Both documents have the same introductory paragraphs described as: “Purpose of Assessment:”
[The Applicant] was assessed at Omega Medical Associates on March 31, 20156 and April 1, 2015 in relation to the accident of February 20, 2014 upon the referral of Zare Paralegal Services in a letter dated March 20, 2015 by Ms. Jennifer Baic. I have been instructed to conduct a neuropsychological assessment and to comment on several issues outlined in that letter. [my emphasis]
The scope, purpose and procedures surrounding this evaluation, as well as the limits of confidentiality, were thoroughly reviewed with [the Applicant]. She agreed to participate within the explained context. [The Applicant] was advised that the examination will be conducted as an independent examination and as such, does not constitute a treatment relationship with Omega Medical Associates or the examiner.

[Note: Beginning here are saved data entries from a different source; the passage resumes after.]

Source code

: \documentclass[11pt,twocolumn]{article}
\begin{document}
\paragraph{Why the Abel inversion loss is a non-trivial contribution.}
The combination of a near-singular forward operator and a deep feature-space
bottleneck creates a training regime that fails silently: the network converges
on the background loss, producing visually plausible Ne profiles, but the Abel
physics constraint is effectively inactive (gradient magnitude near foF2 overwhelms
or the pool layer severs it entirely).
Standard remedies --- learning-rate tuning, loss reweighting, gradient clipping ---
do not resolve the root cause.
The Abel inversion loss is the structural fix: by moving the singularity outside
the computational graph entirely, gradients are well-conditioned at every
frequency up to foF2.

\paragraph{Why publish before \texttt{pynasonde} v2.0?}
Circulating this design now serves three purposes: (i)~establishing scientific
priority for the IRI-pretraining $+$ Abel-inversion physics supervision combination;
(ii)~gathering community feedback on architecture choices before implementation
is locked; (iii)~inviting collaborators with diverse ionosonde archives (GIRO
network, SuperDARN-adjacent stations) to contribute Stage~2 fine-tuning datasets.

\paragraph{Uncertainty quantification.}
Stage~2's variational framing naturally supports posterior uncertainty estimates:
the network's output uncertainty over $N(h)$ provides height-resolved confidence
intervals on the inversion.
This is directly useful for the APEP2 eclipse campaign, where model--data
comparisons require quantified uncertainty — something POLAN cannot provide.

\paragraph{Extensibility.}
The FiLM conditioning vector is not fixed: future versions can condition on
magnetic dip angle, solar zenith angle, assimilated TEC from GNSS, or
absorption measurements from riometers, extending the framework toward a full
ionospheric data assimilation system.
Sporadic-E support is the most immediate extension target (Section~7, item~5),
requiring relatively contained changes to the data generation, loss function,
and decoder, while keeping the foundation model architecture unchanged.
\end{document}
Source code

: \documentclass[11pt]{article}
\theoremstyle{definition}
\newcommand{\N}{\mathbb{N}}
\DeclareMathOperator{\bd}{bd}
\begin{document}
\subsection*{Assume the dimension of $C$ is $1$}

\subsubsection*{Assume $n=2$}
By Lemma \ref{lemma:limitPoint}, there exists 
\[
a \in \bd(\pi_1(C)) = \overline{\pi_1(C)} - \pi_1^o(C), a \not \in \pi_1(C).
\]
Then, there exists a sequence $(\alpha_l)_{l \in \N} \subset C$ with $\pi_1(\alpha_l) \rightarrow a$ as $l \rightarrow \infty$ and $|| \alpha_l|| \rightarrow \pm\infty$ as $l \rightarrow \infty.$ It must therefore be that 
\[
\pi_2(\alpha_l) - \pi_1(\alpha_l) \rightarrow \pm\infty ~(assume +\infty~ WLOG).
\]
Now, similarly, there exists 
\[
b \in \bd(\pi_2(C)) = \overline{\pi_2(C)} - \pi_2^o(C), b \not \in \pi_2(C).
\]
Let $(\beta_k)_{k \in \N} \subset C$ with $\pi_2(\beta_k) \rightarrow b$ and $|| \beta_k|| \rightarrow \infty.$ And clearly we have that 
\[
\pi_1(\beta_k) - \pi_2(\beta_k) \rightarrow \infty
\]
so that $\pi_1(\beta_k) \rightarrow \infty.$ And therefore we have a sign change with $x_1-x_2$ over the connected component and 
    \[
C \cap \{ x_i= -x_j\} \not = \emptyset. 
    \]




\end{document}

This assessment was carried out in accordance with the expert duty acknowledgement and related accompanying Form 53. Should new information become available in the future, the opinions herein may be reconsidered.
The information in the second document is incorporated by reference into the first document.7
Analysis and Conclusion:
I find that it is more likely than not the assessment work done related to the OCF-18 constitutes one assessment within the meaning of the Schedule.
The law clearly anticipates that an assessment may include more than one report. The question is whether the scope and nature of the work done constitutes two assessments. The decision in this case turns on the facts, and the facts support a finding that only one assessment was done.
Note in particular:
- The OCF-18 identifies a neuropsychological assessment
- The documents/reports themselves:
- Have the same purpose identified (a neuropsychological assessment);
- Have same author were issued on the same date;
- Have the same dates of examination (with the exception noted above);
- The “Tests Administered” are the same; and
- The results and information in the second document is incorporated by reference into the first document.
When these points are considered as a whole, I find that the nature, content, and language of the documents clearly supports a finding that the work done constituted one assessment. As all costs have been paid for that assessment, nothing further is owing to the Applicant, and the application will be dismissed.
EXPENSES:
If the parties are unable to deal with the issue of expenses between themselves, I may be spoken to on that issue, provided only that the request is made within 30 days of the delivery of these reasons.
January 11, 2017
Caroline King Arbitrator
Date
Financial Services Commission of Ontario
Neutral Citation: 2017 ONFSCDRS 9
FSCO A15-005120
BETWEEN:
NICOLE BREADNER
Applicant
and
CO-OPERATORS GENERAL INSURANCE COMPANY
Insurer
ARBITRATION ORDER
Under section 282 of the Insurance Act, R.S.O. 1990, c.I.8 as it read immediately before being amended by Schedule 3 to the Fighting Fraud and Reducing Automobile Insruance Rates Act, 2014, and Ontario Regulation 664, as amended, it is ordered that:
The Application is dismissed.
If the parties are unable to agree on the matter of expenses of this hearing, either party may request in writing and within 30 days of the issuing of this decision, an appointment before me to determined expenses, as per Rule 79 of the Dispute Resolution Practice Code.
January 11, 2017
Caroline King Arbitrator
Date
Footnotes
- The Statutory Accident Benefits Schedule — Effective September 1, 2010, Ontario Regulation 34/10, as amended.
- Exhibit #1 Tab 10
- Exhibit #1 Tab 15, p.9; Exhibit #1 Tab 16, p.2
- Exhibit #1 Tab 15
- Exhibit #1 Tab 16
- Only Exhibit #1 Tab 15 includes this date.